Henderlite’s wife, Tara, recalls that year with mixed emotions.
“It was great for the guys to bond, and it was funny to get pictures of Aaron’s ever-changing hair issues from beard to mutton chops to—to mustache. But, I also remember my son falling asleep in the car and having to sit in the Target parking lot for hours because we had nowhere else to go.”
When asked how a marriage survives such traditions. Tara laughs, “compromise or, really, you could call it bribery. That’s the year I got a deck on the back of the house as part of the deal.”
The Classroom:
Former 6th grade math teacher Leslie Taylor says when she was a student in North Carolina public schools, teachers would wheel televisions into the classroom or allow them to gather in the media center.
“It wasn’t a big deal; it’s just what you did,” she says.

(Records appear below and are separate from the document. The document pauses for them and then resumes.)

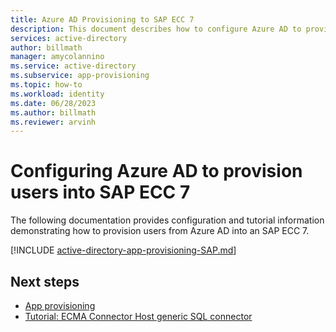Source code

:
 ```yaml
---
title: Azure AD Provisioning to SAP ECC 7
description: This document describes how to configure Azure AD to provision users into SAP ECC 7.
services: active-directory
author: billmath
manager: amycolannino
ms.service: active-directory
ms.subservice: app-provisioning
ms.topic: how-to
ms.workload: identity
ms.date: 06/28/2023
ms.author: billmath
ms.reviewer: arvinh
---
```


# Configuring Azure AD to provision users into SAP ECC 7
The following documentation provides configuration and tutorial information demonstrating how to provision users from Azure AD into an SAP ECC 7.  


[!INCLUDE [active-directory-app-provisioning-SAP.md](../../../includes/active-directory-app-provisioning-SAP.md)]

## Next steps

- [App provisioning](user-provisioning.md)
- [Tutorial: ECMA Connector Host generic SQL connector](tutorial-ecma-sql-connector.md)
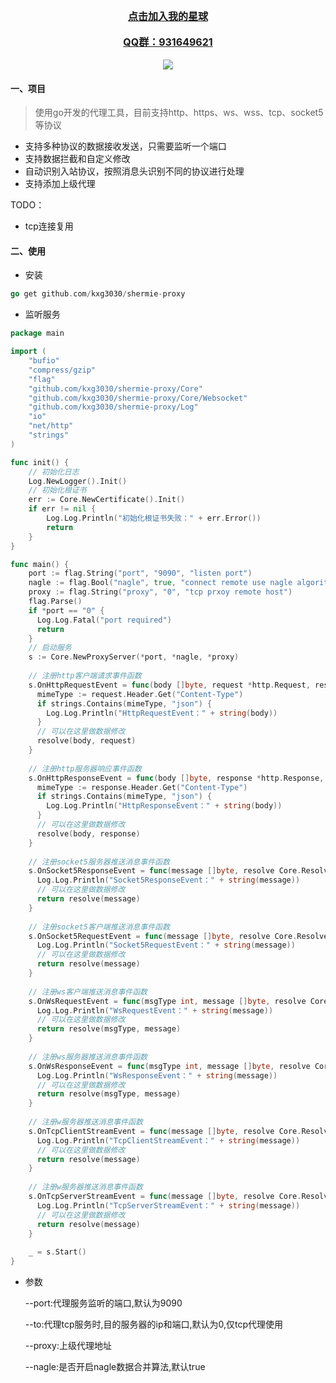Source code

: 
<div align="center">
	<a href="https://t.zsxq.com/0allV9fqi" style="font-size:16px;font-weight:bold">点击加入我的星球</a>
</div>
<br/>
<div align="center">
	<a href="https://t.zsxq.com/0allV9fqi" style="font-size:16px;font-weight:bold">QQ群：931649621</a>
</div>
<br/>
<div align='center'>
	<img src="https://user-images.githubusercontent.com/48542529/215652925-656fa354-55bf-44d0-ad92-a49990d4ee6f.png">		
</div>



#### 一、项目
> 使用go开发的代理工具，目前支持http、https、ws、wss、tcp、socket5等协议

- 支持多种协议的数据接收发送，只需要监听一个端口
- 支持数据拦截和自定义修改
- 自动识别入站协议，按照消息头识别不同的协议进行处理
- 支持添加上级代理

TODO：

- tcp连接复用

#### 二、使用

- 安装
```go
go get github.com/kxg3030/shermie-proxy
```

- 监听服务
```go
package main

import (
	"bufio"
	"compress/gzip"
	"flag"
	"github.com/kxg3030/shermie-proxy/Core"
	"github.com/kxg3030/shermie-proxy/Core/Websocket"
	"github.com/kxg3030/shermie-proxy/Log"
	"io"
	"net/http"
	"strings"
)

func init() {
	// 初始化日志
	Log.NewLogger().Init()
	// 初始化根证书
	err := Core.NewCertificate().Init()
	if err != nil {
		Log.Log.Println("初始化根证书失败：" + err.Error())
		return
	}
}

func main() {
    port := flag.String("port", "9090", "listen port")
    nagle := flag.Bool("nagle", true, "connect remote use nagle algorithm")
    proxy := flag.String("proxy", "0", "tcp prxoy remote host")
    flag.Parse()
    if *port == "0" {
      Log.Log.Fatal("port required")
      return
    }
    // 启动服务
    s := Core.NewProxyServer(*port, *nagle, *proxy)
  
    // 注册http客户端请求事件函数
    s.OnHttpRequestEvent = func(body []byte, request *http.Request, resolve Core.ResolveHttpRequest) {
      mimeType := request.Header.Get("Content-Type")
      if strings.Contains(mimeType, "json") {
        Log.Log.Println("HttpRequestEvent：" + string(body))
      }
      // 可以在这里做数据修改
      resolve(body, request)
    }
  
    // 注册http服务器响应事件函数
    s.OnHttpResponseEvent = func(body []byte, response *http.Response, resolve Core.ResolveHttpResponse) {
      mimeType := response.Header.Get("Content-Type")
      if strings.Contains(mimeType, "json") {
        Log.Log.Println("HttpResponseEvent：" + string(body))
      }
      // 可以在这里做数据修改
      resolve(body, response)
    }
  
    // 注册socket5服务器推送消息事件函数
    s.OnSocket5ResponseEvent = func(message []byte, resolve Core.ResolveSocks5) (int, error) {
      Log.Log.Println("Socket5ResponseEvent：" + string(message))
      // 可以在这里做数据修改
      return resolve(message)
    }
  
    // 注册socket5客户端推送消息事件函数
    s.OnSocket5RequestEvent = func(message []byte, resolve Core.ResolveSocks5) (int, error) {
      Log.Log.Println("Socket5RequestEvent：" + string(message))
      // 可以在这里做数据修改
      return resolve(message)
    }
  
    // 注册ws客户端推送消息事件函数
    s.OnWsRequestEvent = func(msgType int, message []byte, resolve Core.ResolveWs) error {
      Log.Log.Println("WsRequestEvent：" + string(message))
      // 可以在这里做数据修改
      return resolve(msgType, message)
    }
  
    // 注册ws服务器推送消息事件函数
    s.OnWsResponseEvent = func(msgType int, message []byte, resolve Core.ResolveWs) error {
      Log.Log.Println("WsResponseEvent：" + string(message))
      // 可以在这里做数据修改
      return resolve(msgType, message)
    }
  
    // 注册w服务器推送消息事件函数
    s.OnTcpClientStreamEvent = func(message []byte, resolve Core.ResolveTcp) (int, error) {
      Log.Log.Println("TcpClientStreamEvent：" + string(message))
      // 可以在这里做数据修改
      return resolve(message)
    }
  
    // 注册w服务器推送消息事件函数
    s.OnTcpServerStreamEvent = func(message []byte, resolve Core.ResolveTcp) (int, error) {
      Log.Log.Println("TcpServerStreamEvent：" + string(message))
      // 可以在这里做数据修改
      return resolve(message)
    }
  
    _ = s.Start()
}
```
- 参数


    --port:代理服务监听的端口,默认为9090


    --to:代理tcp服务时,目的服务器的ip和端口,默认为0,仅tcp代理使用


    --proxy:上级代理地址


    --nagle:是否开启nagle数据合并算法,默认true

Inspired by this, and her love for her alma mater, UNC-CH, Taylor says she used to “conveniently align my unit on fractions, decimals and percents to coincide with the ACC tournament.”
She taught to the tourney.
Students chose two players from the team and tracked field goals and shot attempts. As statistics popped up throughout the game, Taylor tallied what those statistics meant and how they were calculated. Integrating the tournament into class was somewhat inspirational, too.
“What opened my eyes was how many of my students did not get the connection between these games and the academic institutions associated with them,” says Taylor.
“It was a stark realization that their idea of what happened after high school was very limited, so hopefully this opened their eyes to possibilities,” she says.
The Office:
Offices around the Triangle accept the notion that there is likely to be an uptick in paid time off surrounding the tournament, but some offices like Wasserman, a Raleigh media group, embrace the day as a greater work tradition that creates moments for team building. Michelle Duff of Wasserman says the company works with the ACC often anyway, so really it’s a part of work to pay attention to the tournament.
“We do Friday pizza and watch the games. As an office, it’s an event. We have a lot of ACC alums, so there’s a lot of rivalry, a little team building and pure enjoyment.”
It’s more than a perk.
“It goes deeper than that,” says Duff. “It’s so ingrained in how people grew up. It’s almost an expectation, and it’s something we all look forward to.”
The Waiting Room:
Then there’s the most bizarre tradition: vasectomies—as in scheduling them a few days before the tourney begins. Dr. Jerome P. Parnell II, MD, a urologist with Capital Urological Associates, says it’s a real thing.
“People realize they’re going to be down for a while [after the procedure]. They can’t move; they can’t take care of the kids,” says Parnell. “They may as well do it when they can sit and watch the games,”
Parnell sets tournament Friday aside every year knowing that men ready to say goodbye to the reproductive portion of their lives will be calling.